I’ve mentioned recently that I started this blog to help make a difference in moms’ lives—to help them find fulfillment.
But sometimes, it just feels like something else I have to do. It feels like I’m not reaching anyone, that the blog is just a chore that I keep up with . . . out of habit and not wanting to be a quitter.
When I was thinking about this the other day, I realized that I feel like I’ve lost my way with MamaBlogga. I often don’t feel like I’m really helping anyone anymore (and this isn’t a pity party or trolling for comments; it has as much to do with my ennui as it does with the tepid response).
I realized I don’t know what I want out of this blog.

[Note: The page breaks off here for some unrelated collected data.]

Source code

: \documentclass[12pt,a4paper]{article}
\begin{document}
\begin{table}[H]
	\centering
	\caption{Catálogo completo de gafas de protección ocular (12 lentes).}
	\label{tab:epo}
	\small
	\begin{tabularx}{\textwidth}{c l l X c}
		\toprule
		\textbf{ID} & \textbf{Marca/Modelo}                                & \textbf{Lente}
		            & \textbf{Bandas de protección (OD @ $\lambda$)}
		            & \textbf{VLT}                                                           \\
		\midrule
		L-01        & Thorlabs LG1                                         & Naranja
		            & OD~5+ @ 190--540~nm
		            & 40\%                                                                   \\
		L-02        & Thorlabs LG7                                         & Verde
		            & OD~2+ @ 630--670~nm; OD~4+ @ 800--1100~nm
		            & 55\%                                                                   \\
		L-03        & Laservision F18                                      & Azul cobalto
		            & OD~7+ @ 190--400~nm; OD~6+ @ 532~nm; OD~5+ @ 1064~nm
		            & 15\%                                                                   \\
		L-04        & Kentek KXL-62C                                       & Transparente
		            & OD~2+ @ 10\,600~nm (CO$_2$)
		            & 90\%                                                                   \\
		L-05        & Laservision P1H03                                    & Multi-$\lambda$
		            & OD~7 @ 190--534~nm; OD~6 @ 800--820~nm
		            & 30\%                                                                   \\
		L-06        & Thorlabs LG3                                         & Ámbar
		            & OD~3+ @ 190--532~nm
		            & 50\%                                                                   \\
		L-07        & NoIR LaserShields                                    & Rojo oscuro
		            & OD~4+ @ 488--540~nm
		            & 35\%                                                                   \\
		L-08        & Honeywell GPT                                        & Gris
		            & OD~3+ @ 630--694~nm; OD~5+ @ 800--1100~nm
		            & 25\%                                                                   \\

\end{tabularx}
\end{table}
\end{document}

I wanted to help people, and I feel like I’ve done that, but that I lack the desire, the drive or the talent to keep doing that. Plus, I stopped writing about blogging for a long time and I don’t know if that’s something I should or even want to do anymore.
sigh
So, how do you recapture your blogging drive? What do you want from this blog? What do you want from your blog?
3 replies on “What do you want out of your blog?”

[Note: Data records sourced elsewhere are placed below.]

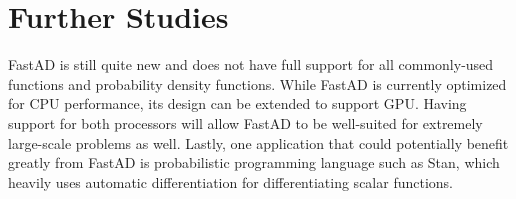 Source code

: \section{Further Studies}

FastAD is still quite new and 
does not have full support for all commonly-used functions
and probability density functions.
While FastAD is currently optimized for CPU performance,
its design can be extended to support GPU.\@
Having support for both processors will allow FastAD
to be well-suited for extremely large-scale problems as well.
Lastly, one application that could potentially benefit greatly from FastAD 
is probabilistic programming language such as Stan,
which heavily uses automatic differentiation for differentiating scalar functions.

I suffer from the same feelings you describe. Searching for meaning and fulfillment in blogging and in life. I enjoy blogging, but at times it does feel like another chore and I know I lack focus in my posts. I often wonder why people even visit, when I don’t even feel like it is worth reading. I wish I had more time to devote to actually writing. But my kids need me more. And most days I don’t feel like I’m doing that job well either.
I appreciate your candor and I do enjoy your blog. I don’t know the answers. If you find some please share.
I find blog inspiration by reading fine literature, visiting other uplifting writing related blogs, and pushing the edge of my creative writing skills to something deeper, something grittier. There’s always room to improve my blog, my writing, and I’m trying to get there, one blog post at a time.
I also give myself a break when I need it…that’s when I post a cool quote or a sweet sign. It’s like a little sigh, a breath, and then I’m back again the next day.
I found your blog because I was searching for tips and inspiration for mothers struggling with various issues such as feeling unfulfilled or doing it all alone. I’m sure I’m not the only one out there looking for this kind of material, so your blog should certainly have an audience if it provides stimulating, creative content. Some days we feel more stimulating and creative than others, right?